_Available data_
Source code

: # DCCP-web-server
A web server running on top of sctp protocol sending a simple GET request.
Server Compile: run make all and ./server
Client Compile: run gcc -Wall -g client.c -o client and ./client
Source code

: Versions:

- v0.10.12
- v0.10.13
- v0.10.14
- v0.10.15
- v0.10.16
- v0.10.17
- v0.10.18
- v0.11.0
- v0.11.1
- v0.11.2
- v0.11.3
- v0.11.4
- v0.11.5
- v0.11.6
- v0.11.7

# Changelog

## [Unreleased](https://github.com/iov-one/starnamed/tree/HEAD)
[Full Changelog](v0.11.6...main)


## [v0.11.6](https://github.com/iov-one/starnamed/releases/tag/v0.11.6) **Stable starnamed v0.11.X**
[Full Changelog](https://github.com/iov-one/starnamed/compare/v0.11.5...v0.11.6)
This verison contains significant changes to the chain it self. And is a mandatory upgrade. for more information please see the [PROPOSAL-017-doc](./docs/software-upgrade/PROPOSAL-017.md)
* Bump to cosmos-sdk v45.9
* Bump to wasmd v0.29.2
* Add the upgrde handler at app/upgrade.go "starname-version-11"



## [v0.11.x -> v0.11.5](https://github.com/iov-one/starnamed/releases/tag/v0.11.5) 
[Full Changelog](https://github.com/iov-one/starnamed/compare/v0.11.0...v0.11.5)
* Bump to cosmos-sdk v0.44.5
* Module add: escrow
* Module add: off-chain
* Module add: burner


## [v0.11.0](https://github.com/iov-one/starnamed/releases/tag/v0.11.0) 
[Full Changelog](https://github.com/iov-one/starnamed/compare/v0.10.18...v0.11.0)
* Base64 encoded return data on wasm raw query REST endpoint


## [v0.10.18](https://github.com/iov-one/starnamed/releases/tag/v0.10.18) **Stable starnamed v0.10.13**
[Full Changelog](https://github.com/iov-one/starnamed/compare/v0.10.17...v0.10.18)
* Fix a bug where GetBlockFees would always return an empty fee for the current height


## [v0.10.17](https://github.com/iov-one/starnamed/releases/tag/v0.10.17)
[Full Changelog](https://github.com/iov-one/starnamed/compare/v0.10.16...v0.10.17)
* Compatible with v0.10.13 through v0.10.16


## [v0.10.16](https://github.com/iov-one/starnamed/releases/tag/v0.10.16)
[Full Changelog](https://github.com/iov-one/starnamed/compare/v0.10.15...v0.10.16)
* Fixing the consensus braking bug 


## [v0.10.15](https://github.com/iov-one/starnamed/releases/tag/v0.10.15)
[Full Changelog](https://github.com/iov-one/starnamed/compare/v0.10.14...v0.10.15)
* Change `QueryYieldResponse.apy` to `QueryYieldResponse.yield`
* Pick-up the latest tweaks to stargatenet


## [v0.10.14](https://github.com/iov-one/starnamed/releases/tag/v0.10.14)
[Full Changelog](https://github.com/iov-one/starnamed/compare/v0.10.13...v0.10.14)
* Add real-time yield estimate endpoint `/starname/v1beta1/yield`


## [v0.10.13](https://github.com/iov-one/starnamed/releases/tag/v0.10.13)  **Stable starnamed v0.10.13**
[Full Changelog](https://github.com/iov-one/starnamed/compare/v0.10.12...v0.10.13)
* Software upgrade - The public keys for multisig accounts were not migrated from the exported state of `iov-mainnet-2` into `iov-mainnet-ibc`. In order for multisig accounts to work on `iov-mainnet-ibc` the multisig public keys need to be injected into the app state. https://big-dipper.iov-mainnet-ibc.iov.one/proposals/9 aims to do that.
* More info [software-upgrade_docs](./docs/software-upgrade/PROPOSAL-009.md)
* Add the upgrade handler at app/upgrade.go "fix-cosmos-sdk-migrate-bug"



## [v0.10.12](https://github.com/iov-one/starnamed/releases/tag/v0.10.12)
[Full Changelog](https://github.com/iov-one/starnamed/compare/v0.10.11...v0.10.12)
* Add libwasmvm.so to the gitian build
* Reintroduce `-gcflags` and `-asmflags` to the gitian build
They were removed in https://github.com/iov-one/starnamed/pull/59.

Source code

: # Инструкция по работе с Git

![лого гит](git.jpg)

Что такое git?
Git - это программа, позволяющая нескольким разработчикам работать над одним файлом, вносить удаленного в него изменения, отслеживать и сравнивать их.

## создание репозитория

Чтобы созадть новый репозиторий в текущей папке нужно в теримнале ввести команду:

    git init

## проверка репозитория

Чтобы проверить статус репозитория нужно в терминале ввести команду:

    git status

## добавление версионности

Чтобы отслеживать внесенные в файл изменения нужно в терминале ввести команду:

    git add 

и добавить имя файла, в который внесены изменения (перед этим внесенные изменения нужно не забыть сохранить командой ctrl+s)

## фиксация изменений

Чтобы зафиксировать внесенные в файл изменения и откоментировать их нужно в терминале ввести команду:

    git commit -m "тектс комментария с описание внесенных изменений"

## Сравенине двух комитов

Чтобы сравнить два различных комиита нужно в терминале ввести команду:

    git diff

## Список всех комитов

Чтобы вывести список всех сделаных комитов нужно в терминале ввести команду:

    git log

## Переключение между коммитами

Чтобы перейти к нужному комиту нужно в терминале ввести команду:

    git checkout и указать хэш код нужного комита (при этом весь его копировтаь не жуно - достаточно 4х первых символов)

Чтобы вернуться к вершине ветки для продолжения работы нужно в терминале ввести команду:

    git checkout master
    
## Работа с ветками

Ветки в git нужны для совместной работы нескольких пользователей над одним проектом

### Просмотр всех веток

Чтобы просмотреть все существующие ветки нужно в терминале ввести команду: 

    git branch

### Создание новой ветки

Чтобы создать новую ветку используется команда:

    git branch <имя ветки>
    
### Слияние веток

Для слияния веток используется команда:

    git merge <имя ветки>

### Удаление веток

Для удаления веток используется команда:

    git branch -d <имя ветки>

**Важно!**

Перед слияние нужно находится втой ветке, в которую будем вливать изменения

_Task goal_
Scan the entries above, and wherever a line holds the string "build", copy it.

_Completed exercise_
* Add libwasmvm.so to the gitian build
* Reintroduce `-gcflags` and `-asmflags` to the gitian build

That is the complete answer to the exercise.